Directions:
Wherever a line below holds the word "Firebase", copy that line.

┌────────

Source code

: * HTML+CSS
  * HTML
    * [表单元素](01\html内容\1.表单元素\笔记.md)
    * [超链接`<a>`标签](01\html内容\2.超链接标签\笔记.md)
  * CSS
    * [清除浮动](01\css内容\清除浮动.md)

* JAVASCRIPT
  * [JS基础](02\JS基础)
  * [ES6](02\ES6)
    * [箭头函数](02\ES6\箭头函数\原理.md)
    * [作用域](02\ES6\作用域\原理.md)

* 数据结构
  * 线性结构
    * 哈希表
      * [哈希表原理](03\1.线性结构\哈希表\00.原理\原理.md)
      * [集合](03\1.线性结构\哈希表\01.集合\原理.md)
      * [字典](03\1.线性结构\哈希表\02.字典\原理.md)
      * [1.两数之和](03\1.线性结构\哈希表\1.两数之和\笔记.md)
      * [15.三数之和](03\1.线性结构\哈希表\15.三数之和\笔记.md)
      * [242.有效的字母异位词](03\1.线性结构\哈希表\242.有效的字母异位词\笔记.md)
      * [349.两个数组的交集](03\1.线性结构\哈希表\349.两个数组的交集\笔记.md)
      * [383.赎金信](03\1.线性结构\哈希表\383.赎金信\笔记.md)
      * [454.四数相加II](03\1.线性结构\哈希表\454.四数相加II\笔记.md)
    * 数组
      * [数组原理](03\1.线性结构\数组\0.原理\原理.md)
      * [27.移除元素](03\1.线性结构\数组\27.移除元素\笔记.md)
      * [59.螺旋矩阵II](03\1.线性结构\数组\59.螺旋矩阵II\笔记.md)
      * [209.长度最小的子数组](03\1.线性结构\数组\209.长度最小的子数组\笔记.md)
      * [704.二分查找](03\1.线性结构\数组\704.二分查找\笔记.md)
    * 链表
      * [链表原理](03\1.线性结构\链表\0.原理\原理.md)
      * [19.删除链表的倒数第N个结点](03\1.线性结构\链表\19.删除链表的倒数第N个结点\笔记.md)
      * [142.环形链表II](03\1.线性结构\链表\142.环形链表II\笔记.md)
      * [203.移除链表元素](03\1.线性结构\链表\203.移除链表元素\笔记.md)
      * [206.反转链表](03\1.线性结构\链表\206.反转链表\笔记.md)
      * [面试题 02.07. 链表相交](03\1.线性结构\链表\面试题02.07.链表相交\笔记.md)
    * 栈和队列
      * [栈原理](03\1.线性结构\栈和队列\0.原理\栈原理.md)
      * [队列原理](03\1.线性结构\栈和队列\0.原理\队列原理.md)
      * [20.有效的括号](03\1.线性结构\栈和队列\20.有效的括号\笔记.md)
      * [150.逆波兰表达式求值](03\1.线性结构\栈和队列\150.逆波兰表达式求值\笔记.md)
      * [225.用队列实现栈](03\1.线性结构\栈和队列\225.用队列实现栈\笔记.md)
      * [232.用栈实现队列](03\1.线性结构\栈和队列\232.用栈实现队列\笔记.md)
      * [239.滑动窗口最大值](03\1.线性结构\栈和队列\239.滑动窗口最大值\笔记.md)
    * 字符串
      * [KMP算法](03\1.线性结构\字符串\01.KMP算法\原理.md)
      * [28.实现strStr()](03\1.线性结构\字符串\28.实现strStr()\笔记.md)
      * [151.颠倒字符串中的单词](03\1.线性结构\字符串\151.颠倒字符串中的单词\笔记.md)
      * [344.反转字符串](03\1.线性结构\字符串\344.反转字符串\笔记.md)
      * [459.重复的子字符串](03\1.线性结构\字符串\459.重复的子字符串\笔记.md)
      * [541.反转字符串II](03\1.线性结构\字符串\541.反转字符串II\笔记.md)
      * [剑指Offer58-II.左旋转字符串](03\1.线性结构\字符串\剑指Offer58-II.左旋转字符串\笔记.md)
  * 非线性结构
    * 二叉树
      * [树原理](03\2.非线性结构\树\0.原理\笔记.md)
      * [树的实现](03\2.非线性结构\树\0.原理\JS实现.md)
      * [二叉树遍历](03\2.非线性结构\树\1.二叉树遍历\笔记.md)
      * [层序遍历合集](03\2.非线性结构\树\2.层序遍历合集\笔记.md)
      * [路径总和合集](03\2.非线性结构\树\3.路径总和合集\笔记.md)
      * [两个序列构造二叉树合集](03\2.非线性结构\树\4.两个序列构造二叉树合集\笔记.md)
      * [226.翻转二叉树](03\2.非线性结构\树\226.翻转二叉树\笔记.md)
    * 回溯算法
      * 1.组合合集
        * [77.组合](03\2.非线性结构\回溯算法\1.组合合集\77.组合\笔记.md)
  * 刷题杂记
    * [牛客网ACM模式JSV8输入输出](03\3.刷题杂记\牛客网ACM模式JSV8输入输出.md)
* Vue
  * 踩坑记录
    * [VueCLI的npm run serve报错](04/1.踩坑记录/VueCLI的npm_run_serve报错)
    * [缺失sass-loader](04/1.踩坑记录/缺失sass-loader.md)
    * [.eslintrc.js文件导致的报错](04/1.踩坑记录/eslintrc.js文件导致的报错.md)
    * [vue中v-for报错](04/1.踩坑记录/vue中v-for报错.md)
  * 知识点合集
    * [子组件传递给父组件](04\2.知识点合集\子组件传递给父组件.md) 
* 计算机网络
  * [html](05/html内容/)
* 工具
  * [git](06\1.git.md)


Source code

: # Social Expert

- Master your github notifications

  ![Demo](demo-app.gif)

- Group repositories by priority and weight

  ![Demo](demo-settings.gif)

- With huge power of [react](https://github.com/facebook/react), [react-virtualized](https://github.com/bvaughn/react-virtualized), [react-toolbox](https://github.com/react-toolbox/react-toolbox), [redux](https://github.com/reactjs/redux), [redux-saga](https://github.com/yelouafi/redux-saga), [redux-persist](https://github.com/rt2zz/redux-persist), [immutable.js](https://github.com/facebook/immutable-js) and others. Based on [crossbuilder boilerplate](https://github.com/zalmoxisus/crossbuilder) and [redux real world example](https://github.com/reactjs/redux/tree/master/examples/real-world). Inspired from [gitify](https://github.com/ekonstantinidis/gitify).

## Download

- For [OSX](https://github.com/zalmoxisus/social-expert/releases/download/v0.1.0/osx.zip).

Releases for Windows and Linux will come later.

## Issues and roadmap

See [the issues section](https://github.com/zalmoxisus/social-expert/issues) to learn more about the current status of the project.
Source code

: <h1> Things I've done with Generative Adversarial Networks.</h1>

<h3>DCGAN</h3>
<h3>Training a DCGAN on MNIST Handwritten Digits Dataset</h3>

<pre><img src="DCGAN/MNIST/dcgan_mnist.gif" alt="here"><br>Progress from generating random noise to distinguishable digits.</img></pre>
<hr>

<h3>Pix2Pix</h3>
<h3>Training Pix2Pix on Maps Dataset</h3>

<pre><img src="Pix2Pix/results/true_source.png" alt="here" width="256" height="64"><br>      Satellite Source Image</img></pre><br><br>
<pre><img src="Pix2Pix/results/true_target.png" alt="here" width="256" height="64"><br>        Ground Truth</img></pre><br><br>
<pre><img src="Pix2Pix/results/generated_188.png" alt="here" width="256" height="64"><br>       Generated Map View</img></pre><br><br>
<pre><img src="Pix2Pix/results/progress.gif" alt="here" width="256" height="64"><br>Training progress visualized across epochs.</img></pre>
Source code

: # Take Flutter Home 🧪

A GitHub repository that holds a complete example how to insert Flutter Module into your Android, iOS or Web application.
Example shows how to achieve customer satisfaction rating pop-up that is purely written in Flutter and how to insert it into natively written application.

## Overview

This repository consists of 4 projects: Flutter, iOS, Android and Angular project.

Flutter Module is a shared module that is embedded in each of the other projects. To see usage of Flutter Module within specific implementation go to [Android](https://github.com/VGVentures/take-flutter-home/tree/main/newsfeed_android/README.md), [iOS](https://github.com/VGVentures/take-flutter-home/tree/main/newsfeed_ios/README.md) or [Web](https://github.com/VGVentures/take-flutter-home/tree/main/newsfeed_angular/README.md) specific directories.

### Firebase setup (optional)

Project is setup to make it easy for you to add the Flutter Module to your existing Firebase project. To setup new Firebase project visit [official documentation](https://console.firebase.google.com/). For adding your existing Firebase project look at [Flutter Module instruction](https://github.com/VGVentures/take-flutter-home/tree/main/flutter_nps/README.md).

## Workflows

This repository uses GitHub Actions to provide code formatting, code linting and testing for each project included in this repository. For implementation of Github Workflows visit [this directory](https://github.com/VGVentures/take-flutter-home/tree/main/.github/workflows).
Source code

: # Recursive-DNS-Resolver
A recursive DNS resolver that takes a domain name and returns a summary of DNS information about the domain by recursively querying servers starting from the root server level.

└────────

Output:
### Firebase setup (optional)
Project is setup to make it easy for you to add the Flutter Module to your existing Firebase project. To setup new Firebase project visit [official documentation](https://console.firebase.google.com/). For adding your existing Firebase project look at [Flutter Module instruction](https://github.com/VGVentures/take-flutter-home/tree/main/flutter_nps/README.md).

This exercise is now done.